### WHAT YOU SHOULD DO
For every line in the data below, check for the word "Douga", then state how many lines have it. Answer with the number only.

-.-.-

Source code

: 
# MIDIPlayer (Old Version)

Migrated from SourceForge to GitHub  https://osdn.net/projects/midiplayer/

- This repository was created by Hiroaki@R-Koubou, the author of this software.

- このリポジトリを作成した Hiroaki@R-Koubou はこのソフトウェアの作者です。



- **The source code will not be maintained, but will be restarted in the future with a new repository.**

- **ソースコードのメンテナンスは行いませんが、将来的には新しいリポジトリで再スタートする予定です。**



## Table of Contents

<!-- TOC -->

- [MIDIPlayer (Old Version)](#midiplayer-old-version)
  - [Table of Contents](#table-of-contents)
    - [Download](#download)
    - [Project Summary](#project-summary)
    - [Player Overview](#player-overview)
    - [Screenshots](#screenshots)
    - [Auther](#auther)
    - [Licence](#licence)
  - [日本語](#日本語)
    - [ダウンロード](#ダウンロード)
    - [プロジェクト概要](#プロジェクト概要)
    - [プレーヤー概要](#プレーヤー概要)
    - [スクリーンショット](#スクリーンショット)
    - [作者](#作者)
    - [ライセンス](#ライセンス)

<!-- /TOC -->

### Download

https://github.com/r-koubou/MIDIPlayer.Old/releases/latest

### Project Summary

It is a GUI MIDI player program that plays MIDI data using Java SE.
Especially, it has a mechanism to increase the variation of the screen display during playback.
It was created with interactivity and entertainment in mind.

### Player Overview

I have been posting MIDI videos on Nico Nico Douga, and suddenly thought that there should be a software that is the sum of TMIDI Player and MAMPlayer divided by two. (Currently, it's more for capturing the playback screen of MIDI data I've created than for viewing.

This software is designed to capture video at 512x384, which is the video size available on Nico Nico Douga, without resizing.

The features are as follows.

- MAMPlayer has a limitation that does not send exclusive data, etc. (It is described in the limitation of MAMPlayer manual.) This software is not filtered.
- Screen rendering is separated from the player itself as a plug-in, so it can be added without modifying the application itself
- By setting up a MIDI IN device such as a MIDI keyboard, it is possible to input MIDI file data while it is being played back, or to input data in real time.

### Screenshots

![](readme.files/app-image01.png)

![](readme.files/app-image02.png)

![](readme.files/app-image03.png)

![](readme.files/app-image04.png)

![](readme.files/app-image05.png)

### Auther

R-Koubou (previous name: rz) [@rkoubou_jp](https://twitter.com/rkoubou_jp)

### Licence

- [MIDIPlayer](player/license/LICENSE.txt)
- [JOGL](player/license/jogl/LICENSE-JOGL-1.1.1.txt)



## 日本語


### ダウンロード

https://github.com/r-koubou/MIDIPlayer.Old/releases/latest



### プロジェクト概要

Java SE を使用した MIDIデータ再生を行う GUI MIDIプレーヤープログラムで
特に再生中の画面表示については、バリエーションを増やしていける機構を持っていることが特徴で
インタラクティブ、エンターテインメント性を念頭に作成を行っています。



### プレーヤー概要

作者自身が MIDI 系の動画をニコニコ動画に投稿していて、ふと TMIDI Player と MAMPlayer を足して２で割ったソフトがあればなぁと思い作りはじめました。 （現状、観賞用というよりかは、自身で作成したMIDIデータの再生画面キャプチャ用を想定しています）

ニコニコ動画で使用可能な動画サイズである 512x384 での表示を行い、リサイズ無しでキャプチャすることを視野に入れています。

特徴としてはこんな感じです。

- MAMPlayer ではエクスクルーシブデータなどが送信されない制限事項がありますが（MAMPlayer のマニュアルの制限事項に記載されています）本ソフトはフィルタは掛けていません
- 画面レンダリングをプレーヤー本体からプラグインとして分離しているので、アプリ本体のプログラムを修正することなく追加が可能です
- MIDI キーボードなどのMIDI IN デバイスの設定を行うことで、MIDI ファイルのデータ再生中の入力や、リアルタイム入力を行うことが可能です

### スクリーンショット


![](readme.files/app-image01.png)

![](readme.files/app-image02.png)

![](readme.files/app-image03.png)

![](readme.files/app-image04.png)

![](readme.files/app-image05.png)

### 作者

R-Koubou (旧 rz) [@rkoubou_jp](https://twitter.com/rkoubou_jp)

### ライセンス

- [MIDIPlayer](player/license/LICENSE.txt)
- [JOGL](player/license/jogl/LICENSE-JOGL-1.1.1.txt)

-.-.-

### FINAL ANSWER
2